He brought the Flute to his mouth. It was festooned with gore. Stile’s gorge rose, and he decided to try his spell without playing on the instrument. “O monster fair,” he intoned with irony. “Convert to air.”

The segment before him shivered, resisting. Whether this was because of residual anti-magic in the dragon, or be-cause Stile had not summoned sufficient magic, he was not sure. Then it melted and evaporated into a truly noisome cloud. The spell was working!

Stile devised spells to abolish the two remaining segments, then another to clean the gore from himself, Neysa, and the tunnel. He had done the job, and earned the right to borrow the Flute. Yet he was not especially pleased with himself. Wasn’t there some better way to settle differences than hacking apart ancient magical creatures? How would he feel if he were old, having some fresh young midget chop him down to size?

Yet if he had not performed, the Lady Blue’s situation could have become quite difficult. And it could still become so, if Stile did not locate and deal with the murderer of the Blue Adept before that murderer caught up with Stile him-self.

Meanwhile, he wondered whether the Lady was winning her chess game with Pyreforge.

CHAPTER 5 - Riddles

Sheen was pleased. “You’re here for a full week this time?”

“Until the Unolympic,” Stile agreed. “Neysa and the Lady Blue are relaxing after the excursion among the Little People, and I have considerable business here in Proton-frame, as long as my enemy doesn’t strike.” He shrugged.  “Of course I’ll be staying longer in Phaze-frame one of these times, to run down my enemy there and look for the Foreordained. If I wash out of the Tourney I’ll spend the rest of my life there.”

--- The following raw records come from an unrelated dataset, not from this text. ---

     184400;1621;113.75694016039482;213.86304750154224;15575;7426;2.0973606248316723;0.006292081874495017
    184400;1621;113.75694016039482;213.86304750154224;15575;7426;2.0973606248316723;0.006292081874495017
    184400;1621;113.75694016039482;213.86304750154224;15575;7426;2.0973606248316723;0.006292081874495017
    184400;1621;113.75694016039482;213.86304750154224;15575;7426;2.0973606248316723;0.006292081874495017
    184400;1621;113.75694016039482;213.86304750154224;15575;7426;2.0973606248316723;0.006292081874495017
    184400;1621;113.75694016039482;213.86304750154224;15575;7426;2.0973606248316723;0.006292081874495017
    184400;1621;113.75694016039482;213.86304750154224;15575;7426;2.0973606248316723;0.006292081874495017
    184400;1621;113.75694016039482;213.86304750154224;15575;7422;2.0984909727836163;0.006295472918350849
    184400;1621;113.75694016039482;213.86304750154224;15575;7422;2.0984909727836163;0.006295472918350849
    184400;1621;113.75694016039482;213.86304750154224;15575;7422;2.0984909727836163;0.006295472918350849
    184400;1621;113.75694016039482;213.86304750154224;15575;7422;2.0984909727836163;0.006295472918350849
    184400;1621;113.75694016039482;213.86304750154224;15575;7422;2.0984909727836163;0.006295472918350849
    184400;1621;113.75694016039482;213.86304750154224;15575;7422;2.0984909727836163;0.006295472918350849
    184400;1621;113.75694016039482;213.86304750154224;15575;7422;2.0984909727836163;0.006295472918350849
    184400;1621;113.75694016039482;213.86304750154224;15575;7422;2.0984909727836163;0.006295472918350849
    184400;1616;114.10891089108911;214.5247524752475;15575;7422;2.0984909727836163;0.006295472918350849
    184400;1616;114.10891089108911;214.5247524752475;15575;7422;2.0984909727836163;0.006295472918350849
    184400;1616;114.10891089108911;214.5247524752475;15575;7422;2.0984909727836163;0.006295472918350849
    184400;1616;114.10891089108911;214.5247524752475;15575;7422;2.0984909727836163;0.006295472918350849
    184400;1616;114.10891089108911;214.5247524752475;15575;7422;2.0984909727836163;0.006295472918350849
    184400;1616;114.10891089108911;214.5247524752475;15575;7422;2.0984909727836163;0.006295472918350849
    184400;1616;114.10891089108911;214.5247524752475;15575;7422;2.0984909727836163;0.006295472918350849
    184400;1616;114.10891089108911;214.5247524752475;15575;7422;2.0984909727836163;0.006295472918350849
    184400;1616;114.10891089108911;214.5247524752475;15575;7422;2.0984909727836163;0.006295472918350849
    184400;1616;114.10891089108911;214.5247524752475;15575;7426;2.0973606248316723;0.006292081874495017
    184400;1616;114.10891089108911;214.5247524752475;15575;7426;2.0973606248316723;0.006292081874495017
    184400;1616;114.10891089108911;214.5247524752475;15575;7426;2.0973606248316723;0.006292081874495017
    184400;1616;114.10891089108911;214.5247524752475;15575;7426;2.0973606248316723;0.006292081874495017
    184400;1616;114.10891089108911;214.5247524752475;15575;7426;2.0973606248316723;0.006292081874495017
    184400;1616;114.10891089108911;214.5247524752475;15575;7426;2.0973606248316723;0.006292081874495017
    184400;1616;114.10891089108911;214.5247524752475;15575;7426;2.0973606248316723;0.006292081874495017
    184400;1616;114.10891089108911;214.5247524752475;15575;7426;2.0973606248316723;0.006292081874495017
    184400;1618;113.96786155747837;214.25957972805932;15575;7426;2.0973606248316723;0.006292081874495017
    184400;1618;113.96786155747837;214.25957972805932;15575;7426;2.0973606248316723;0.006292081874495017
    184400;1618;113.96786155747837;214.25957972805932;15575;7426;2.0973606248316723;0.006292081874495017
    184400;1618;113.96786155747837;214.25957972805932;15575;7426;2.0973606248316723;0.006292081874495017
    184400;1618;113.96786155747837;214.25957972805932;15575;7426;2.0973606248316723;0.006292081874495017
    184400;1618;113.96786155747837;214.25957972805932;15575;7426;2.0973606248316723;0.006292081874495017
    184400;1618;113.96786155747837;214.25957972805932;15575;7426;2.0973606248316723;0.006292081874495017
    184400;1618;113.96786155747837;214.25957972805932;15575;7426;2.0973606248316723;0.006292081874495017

“What was it like, being among the Little People?” Sheen asked. They were in their apartment, engaging in their usual occupation. Sheen was an extremely amorous female, and Stile’s frequent absences and uncertainty of future increased her ardor. And, since he had a balked romantic situation in Phaze—

“Strange,” he answered. “I felt like a giant, and I wasn’t used to it. This must be the way Hulk feels. I really am more satisfied with my size than I used to be.” He changed the subject. “Where is Hulk? Did you help him?”

“I believe so. I put him in touch with my friends. I assumed you would not have sent him if he could not be trusted.”

“He can be trusted.”

“I’m sure my friends required him to take the same oath you took, if they revealed themselves to him at all. They may simply have issued him an address. I did not inquire after him, because that would only expose him and them to possible Citizen attention, and we don’t want that.”

“True,” Stile agreed. “If the Citizens knew that some robots are self-willed—“

“You have something against self-willed robots?” she asked archly.

“You know, at times I almost forget that you yourself are a robot. I don’t see how you could be much better in the flesh.”

“All the same, I wish I were in the flesh,” she said sadly.  “You can never truly love me. Even if you were to win the Tourney and become a Citizen and stay here the rest of your life, even if you didn’t have the Lady Blue in the other frame, you would never really be mine.”

Stile did not like this line of conjecture. “There is very little chance of my winning the Tourney. I barely survived my first Game.”

“I know. I watched. You were lucky.”

“Luck is a fickle mistress.”

She turned on him abruptly. “Promise me that if you ever give this mistress up permanently, you’ll have me junked, put out of consciousness. I don’t mean just reprogramming or deactivating me; destroy my computer brain.  You know how to do it. Don’t let me suffer alone.”

“Sheen,” he protested. “I would never junk you!”

“I like Neysa, and I’m resigned to the Lady Blue. I know you’re sliding into love with her, and in time she’ll love you, and there’s your true romance. But this is a different frame; she and I can never meet. Nothing you do there needs to affect what you do here—“

“I am of both frames now,” Stile said. “What affects me in one, affects me in the other. You know that if the Lady ever gives her love to me, I—we’ll still be friends, you and I, but—“ He halted, hating this, but not constituted to conceal the truth.

“But not lovers,” she finished. “Even that I can accept.  Neysa accepted it. But if you ever find you can dispense with that remaining friendship—“

“Never!”

“Then you will junk me cleanly. Promise.”

Stile suffered a vision of himself hacking apart the living Worm. That had been unclean dispatching. How much better it would have been if he could have banished that Worm to nonexistence with a single, painless spell. Sheen deserved at least that much. “I promise,” he said. “But that time will never—“

“Now it’s time to get you back to the Tourney,” she said briskly.